O quinto episódio traz foco à polêmica em torno de monumentos espalhados por todo o Brasil. Elaborado em colaboração com a escritora Noemi Jaffe, o trabalho busca reinaugurar uma estátua em uma das praças da cidade de São Paulo. Porém, ao invés das autoridades comumente chamadas para discursar nesses eventos, uma sequência de reinaugurações convida pessoas de várias configurações sociais, que travam discursos a partir de suas vivências dissidentes – “como que tentando reencontrar um espaço de significação para aquela escultura que já não quer dizer nada, ou que quer dizer algo muito ruim, que carrega uma memória muito violenta”.

Então, o luto volta à cena. Helióptero, sexto episódio, retoma Antígona, que enfrenta o Estado para poder velar o corpo de seu irmão morto.
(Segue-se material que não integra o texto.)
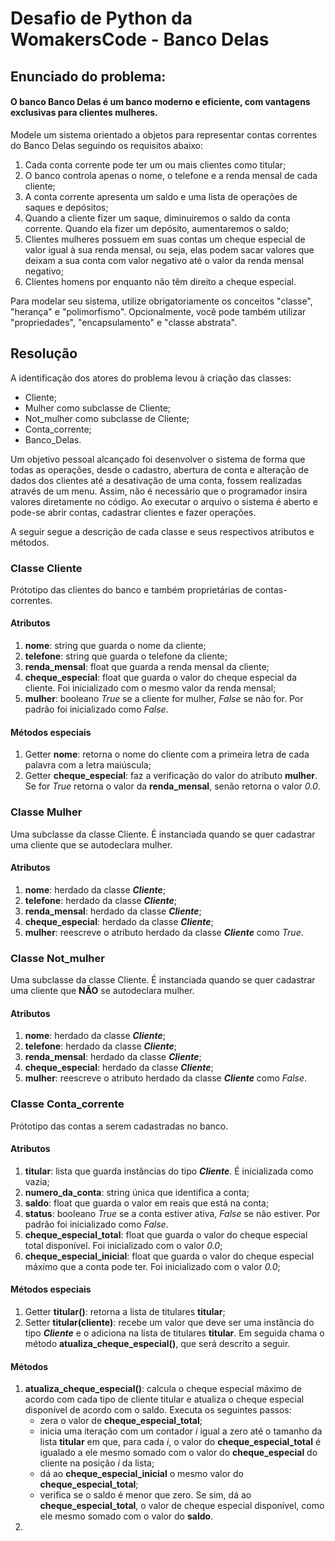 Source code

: 

# Desafio de Python da WomakersCode - Banco Delas



## Enunciado do problema:

#### O banco Banco Delas é um banco moderno e eficiente, com vantagens exclusivas para clientes mulheres.  

Modele um sistema orientado a objetos para representar contas correntes do Banco Delas seguindo os requisitos abaixo:  

1. Cada conta corrente pode ter um ou mais clientes como titular;
2. O banco controla apenas o nome, o telefone e a renda mensal de cada cliente;
3. A conta corrente apresenta um saldo e uma lista de operações de saques e depósitos;
4. Quando a cliente fizer um saque, diminuiremos o saldo da conta corrente. Quando ela fizer um depósito, aumentaremos o saldo;  
5. Clientes mulheres possuem em suas contas um cheque especial de valor igual à sua renda mensal, ou seja, elas podem sacar valores que deixam a sua conta com valor negativo até o valor da renda mensal negativo;  
6. Clientes homens por enquanto não têm direito a cheque especial.  

Para modelar seu sistema, utilize obrigatoriamente os conceitos "classe", "herança" e "polimorfismo". Opcionalmente, você pode também utilizar "propriedades", "encapsulamento" e "classe abstrata".



## Resolução

A identificação dos atores do problema levou à criação das classes:

- Cliente;
- Mulher como subclasse de Cliente;
- Not_mulher como subclasse de Cliente;
- Conta_corrente;
- Banco_Delas.

Um objetivo pessoal alcançado foi desenvolver o sistema de forma que todas as operações, desde o cadastro, abertura de conta e alteração de dados dos clientes até a desativação de uma conta, fossem realizadas através de um menu. Assim, não é necessário que o programador insira valores diretamente no código. Ao executar o arquivo o sistema é aberto e pode-se abrir contas, cadastrar clientes e fazer operações. 

A seguir segue a descrição de cada classe e seus respectivos atributos e métodos.


### Classe Cliente

Prótotipo das clientes do banco e também proprietárias de contas-correntes. 

#### Atributos

1. **nome**: string que guarda o nome da cliente;
2. **telefone**: string que guarda o telefone da cliente;
3. **renda_mensal**: float que guarda a renda mensal da cliente;
4. **cheque_especial**: float que guarda o valor do cheque especial da cliente. Foi inicializado com o mesmo valor da renda mensal;
5. **mulher**: booleano *True* se a cliente for mulher,  *False* se não for. Por padrão foi inicializado como *False*.

#### Métodos especiais

1. Getter **nome**: retorna o nome do cliente com a primeira letra de cada palavra com a letra maiúscula;
2. Getter **cheque_especial**: faz a verificação do valor do atributo **mulher**. Se for *True* retorna o valor da **renda_mensal**, senão retorna o valor *0.0*.


### Classe Mulher

Uma subclasse da classe Cliente. É instanciada quando se quer cadastrar uma cliente que se autodeclara mulher.

#### Atributos

1. **nome**: herdado da classe ***Cliente***;
2. **telefone**: herdado da classe ***Cliente***;
3. **renda_mensal**: herdado da classe ***Cliente***;
4. **cheque_especial**: herdado da classe ***Cliente***;
5. **mulher**: reescreve o atributo herdado da classe ***Cliente*** como *True*.


### Classe Not_mulher

Uma subclasse da classe Cliente. É instanciada quando se quer cadastrar uma cliente que __NÃO__ se autodeclara mulher.

#### Atributos

1. **nome**: herdado da classe ***Cliente***;
2. **telefone**: herdado da classe ***Cliente***;
3. **renda_mensal**: herdado da classe ***Cliente***;
4. **cheque_especial**: herdado da classe ***Cliente***;
5. **mulher**: reescreve o atributo herdado da classe ***Cliente*** como *False*.

  
### Classe Conta_corrente

Prótotipo das contas a serem cadastradas no banco. 

#### Atributos

1. **titular**: lista que guarda instâncias do tipo ***Cliente***. É inicializada como vazia;
2. **numero_da_conta**: string única que identifica a conta;
3. **saldo**: float que guarda o valor em reais que está na conta;
4. **status**: booleano *True* se a conta estiver ativa,  *False* se não estiver. Por padrão foi inicializado como *False*.
5. **cheque_especial_total**: float que guarda o valor do cheque especial total disponível. Foi inicializado com o valor *0.0*;
6. **cheque_especial_inicial**: float que guarda o valor do cheque especial máximo que a conta pode ter. Foi inicializado com o valor *0.0*;

#### Métodos especiais

1. Getter **titular()**: retorna a lista de titulares **titular**;
2. Setter **titular(cliente)**: recebe um valor que deve ser uma instância do tipo ***Cliente*** e o adiciona na lista de titulares **titular**. Em seguida chama o método **atualiza_cheque_especial()**, que será descrito a seguir.

#### Métodos

1. **atualiza_cheque_especial()**: calcula o cheque especial máximo de acordo com cada tipo de cliente titular e atualiza o cheque especial disponível de acordo com o saldo. Executa os seguintes passos:
    - zera o valor de **cheque_especial_total**; 
    - inicia uma iteração com um contador *i* igual a zero até o tamanho da lista **titular** em que, para cada *i*, o valor do **cheque_especial_total** é igualado a ele mesmo somado com o valor do **cheque_especial** do cliente na posição *i* da lista;
    - dá ao **cheque_especial_inicial** o mesmo valor do **cheque_especial_total**;
    - verifica se o saldo é menor que zero. Se sim, dá ao **cheque_especial_total**, o valor de cheque especial disponível, como ele mesmo somado com o valor do **saldo**.
2.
Em A extinção é para sempre, a tragédia grega é atualizada; Creonte, o Estado, passa a ser representado por uma máquina de guerra: um helicóptero. Com sua linguagem militar e a memória de violência e assassínio que carrega ao passar sobre as favelas brasileiras, a aeronave enfrenta Antígona, que no chão se expressa através do funk, projetado por caixas de som voltadas ao céu.

Do luto à extinção de fato, o projeto se encerra com o episódio que o dá nome. Uma pequena peça, escrita por Nuno Ramos e dirigida por Antônio Araújo, conta a história da última tartaruga gigante, que não conseguiu reproduzir e levou consigo seu código genético. Ao lado de um personagem sobrevivente de A Guerra dos Mundos, de H.G. Wells, a tartaruga palestra sobre sua vida e as extinções que permanecem em sua memória.

O projeto será disponibilizado de forma virtual ao longo desse um ano na plataforma de A extinção é para sempre, bem como nas redes sociais do Sesc Av. Paulista, e está sujeito a alterações de cronograma devido à pandemia de coronavírus. Porém, como coloca Nuno Ramos no texto base da iniciativa: “Vivemos algo da ordem do irreversível, numa proporção cujo desenho é difícil definir. Podemos perder tudo e, por isso, o que quer que façamos agora é dramático e decisivo. A hora é nossa”.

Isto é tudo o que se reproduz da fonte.